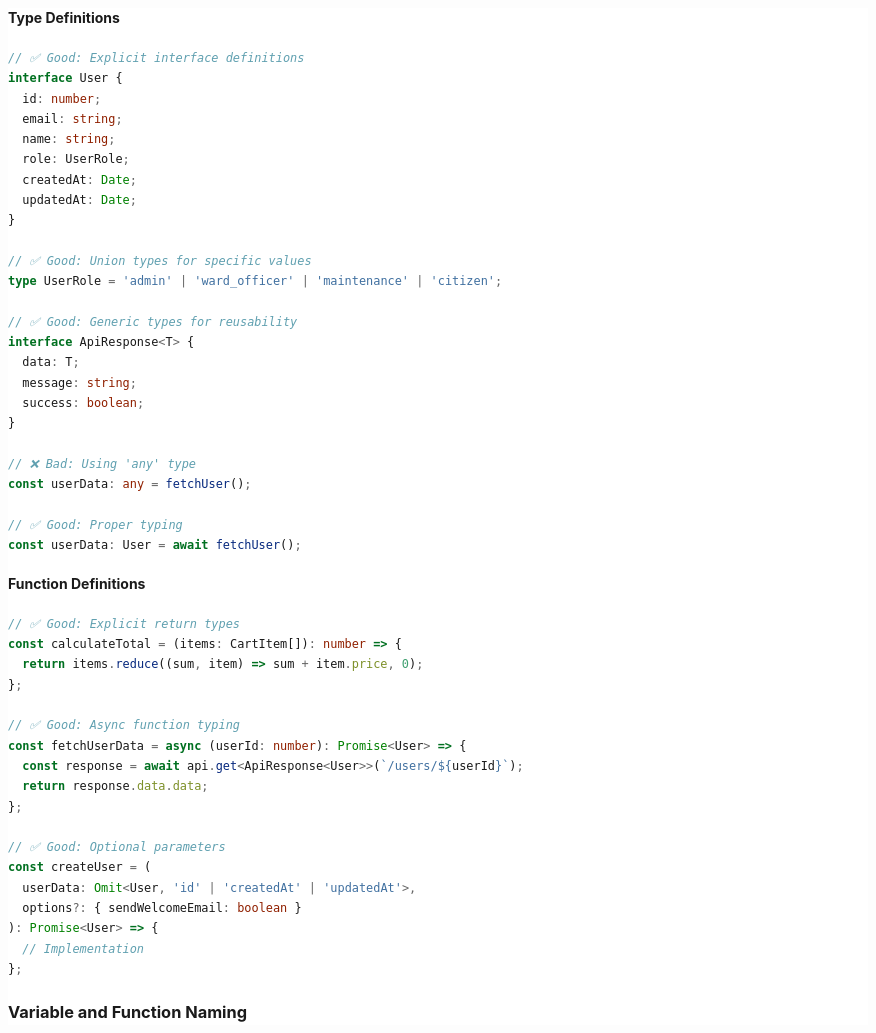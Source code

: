 #### Type Definitions
```typescript
// ✅ Good: Explicit interface definitions
interface User {
  id: number;
  email: string;
  name: string;
  role: UserRole;
  createdAt: Date;
  updatedAt: Date;
}

// ✅ Good: Union types for specific values
type UserRole = 'admin' | 'ward_officer' | 'maintenance' | 'citizen';

// ✅ Good: Generic types for reusability
interface ApiResponse<T> {
  data: T;
  message: string;
  success: boolean;
}

// ❌ Bad: Using 'any' type
const userData: any = fetchUser();

// ✅ Good: Proper typing
const userData: User = await fetchUser();
```

#### Function Definitions
```typescript
// ✅ Good: Explicit return types
const calculateTotal = (items: CartItem[]): number => {
  return items.reduce((sum, item) => sum + item.price, 0);
};

// ✅ Good: Async function typing
const fetchUserData = async (userId: number): Promise<User> => {
  const response = await api.get<ApiResponse<User>>(`/users/${userId}`);
  return response.data.data;
};

// ✅ Good: Optional parameters
const createUser = (
  userData: Omit<User, 'id' | 'createdAt' | 'updatedAt'>,
  options?: { sendWelcomeEmail: boolean }
): Promise<User> => {
  // Implementation
};
```

### Variable and Function Naming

▸ About this task
Set down the whole listing word for word, omitting the pictures.

▸ Solution
Source code

: #### Type Definitions
```typescript
// ✅ Good: Explicit interface definitions
interface User {
  id: number;
  email: string;
  name: string;
  role: UserRole;
  createdAt: Date;
  updatedAt: Date;
}

// ✅ Good: Union types for specific values
type UserRole = 'admin' | 'ward_officer' | 'maintenance' | 'citizen';

// ✅ Good: Generic types for reusability
interface ApiResponse<T> {
  data: T;
  message: string;
  success: boolean;
}

// ❌ Bad: Using 'any' type
const userData: any = fetchUser();

// ✅ Good: Proper typing
const userData: User = await fetchUser();
```

#### Function Definitions
```typescript
// ✅ Good: Explicit return types
const calculateTotal = (items: CartItem[]): number => {
  return items.reduce((sum, item) => sum + item.price, 0);
};

// ✅ Good: Async function typing
const fetchUserData = async (userId: number): Promise<User> => {
  const response = await api.get<ApiResponse<User>>(`/users/${userId}`);
  return response.data.data;
};

// ✅ Good: Optional parameters
const createUser = (
  userData: Omit<User, 'id' | 'createdAt' | 'updatedAt'>,
  options?: { sendWelcomeEmail: boolean }
): Promise<User> => {
  // Implementation
};
```

### Variable and Function Naming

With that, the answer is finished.